### Source data
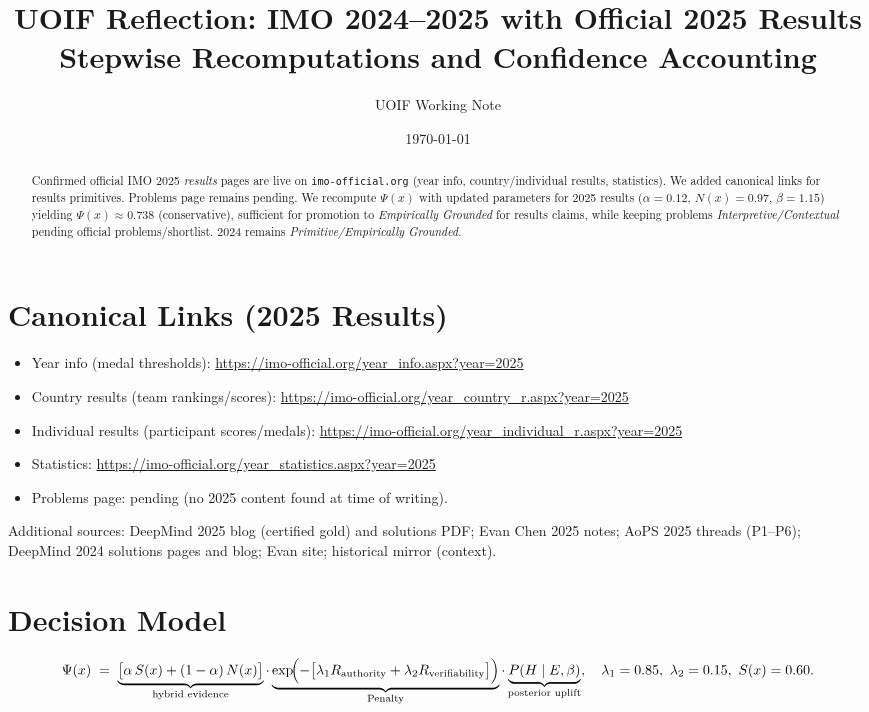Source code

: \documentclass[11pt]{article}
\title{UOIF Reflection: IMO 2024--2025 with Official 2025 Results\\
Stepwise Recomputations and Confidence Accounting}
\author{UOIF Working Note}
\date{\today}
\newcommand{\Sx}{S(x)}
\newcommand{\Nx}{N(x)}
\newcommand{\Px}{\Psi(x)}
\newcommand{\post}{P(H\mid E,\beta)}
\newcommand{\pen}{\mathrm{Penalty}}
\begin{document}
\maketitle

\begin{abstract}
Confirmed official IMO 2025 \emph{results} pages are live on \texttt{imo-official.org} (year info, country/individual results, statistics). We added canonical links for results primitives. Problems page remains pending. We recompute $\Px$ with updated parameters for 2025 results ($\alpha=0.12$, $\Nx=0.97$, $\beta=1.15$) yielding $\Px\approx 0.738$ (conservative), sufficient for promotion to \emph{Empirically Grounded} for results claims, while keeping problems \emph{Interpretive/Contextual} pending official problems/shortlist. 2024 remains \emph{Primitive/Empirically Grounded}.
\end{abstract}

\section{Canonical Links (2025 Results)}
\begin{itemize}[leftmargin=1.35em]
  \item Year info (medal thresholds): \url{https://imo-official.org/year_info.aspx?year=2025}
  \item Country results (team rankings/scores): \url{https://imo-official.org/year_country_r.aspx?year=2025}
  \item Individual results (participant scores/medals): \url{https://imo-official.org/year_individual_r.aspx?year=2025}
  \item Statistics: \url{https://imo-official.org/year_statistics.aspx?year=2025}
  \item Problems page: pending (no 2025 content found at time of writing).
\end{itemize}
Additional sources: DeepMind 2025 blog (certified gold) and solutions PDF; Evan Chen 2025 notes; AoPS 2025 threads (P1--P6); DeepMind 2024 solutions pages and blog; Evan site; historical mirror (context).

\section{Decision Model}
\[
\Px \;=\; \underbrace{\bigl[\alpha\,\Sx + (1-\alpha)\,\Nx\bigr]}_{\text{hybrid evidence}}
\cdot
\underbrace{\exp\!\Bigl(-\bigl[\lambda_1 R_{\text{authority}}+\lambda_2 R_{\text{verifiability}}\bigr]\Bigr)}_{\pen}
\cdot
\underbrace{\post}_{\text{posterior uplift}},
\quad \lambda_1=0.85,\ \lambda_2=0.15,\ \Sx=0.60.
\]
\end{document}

### Task to complete
Exactly reproduce the entries above, minus the pictures.

### Response area
Source code

: \documentclass[11pt]{article}
\title{UOIF Reflection: IMO 2024--2025 with Official 2025 Results\\
Stepwise Recomputations and Confidence Accounting}
\author{UOIF Working Note}
\date{\today}
\newcommand{\Sx}{S(x)}
\newcommand{\Nx}{N(x)}
\newcommand{\Px}{\Psi(x)}
\newcommand{\post}{P(H\mid E,\beta)}
\newcommand{\pen}{\mathrm{Penalty}}
\begin{document}
\maketitle

\begin{abstract}
Confirmed official IMO 2025 \emph{results} pages are live on \texttt{imo-official.org} (year info, country/individual results, statistics). We added canonical links for results primitives. Problems page remains pending. We recompute $\Px$ with updated parameters for 2025 results ($\alpha=0.12$, $\Nx=0.97$, $\beta=1.15$) yielding $\Px\approx 0.738$ (conservative), sufficient for promotion to \emph{Empirically Grounded} for results claims, while keeping problems \emph{Interpretive/Contextual} pending official problems/shortlist. 2024 remains \emph{Primitive/Empirically Grounded}.
\end{abstract}

\section{Canonical Links (2025 Results)}
\begin{itemize}[leftmargin=1.35em]
  \item Year info (medal thresholds): \url{https://imo-official.org/year_info.aspx?year=2025}
  \item Country results (team rankings/scores): \url{https://imo-official.org/year_country_r.aspx?year=2025}
  \item Individual results (participant scores/medals): \url{https://imo-official.org/year_individual_r.aspx?year=2025}
  \item Statistics: \url{https://imo-official.org/year_statistics.aspx?year=2025}
  \item Problems page: pending (no 2025 content found at time of writing).
\end{itemize}
Additional sources: DeepMind 2025 blog (certified gold) and solutions PDF; Evan Chen 2025 notes; AoPS 2025 threads (P1--P6); DeepMind 2024 solutions pages and blog; Evan site; historical mirror (context).

\section{Decision Model}
\[
\Px \;=\; \underbrace{\bigl[\alpha\,\Sx + (1-\alpha)\,\Nx\bigr]}_{\text{hybrid evidence}}
\cdot
\underbrace{\exp\!\Bigl(-\bigl[\lambda_1 R_{\text{authority}}+\lambda_2 R_{\text{verifiability}}\bigr]\Bigr)}_{\pen}
\cdot
\underbrace{\post}_{\text{posterior uplift}},
\quad \lambda_1=0.85,\ \lambda_2=0.15,\ \Sx=0.60.
\]
\end{document}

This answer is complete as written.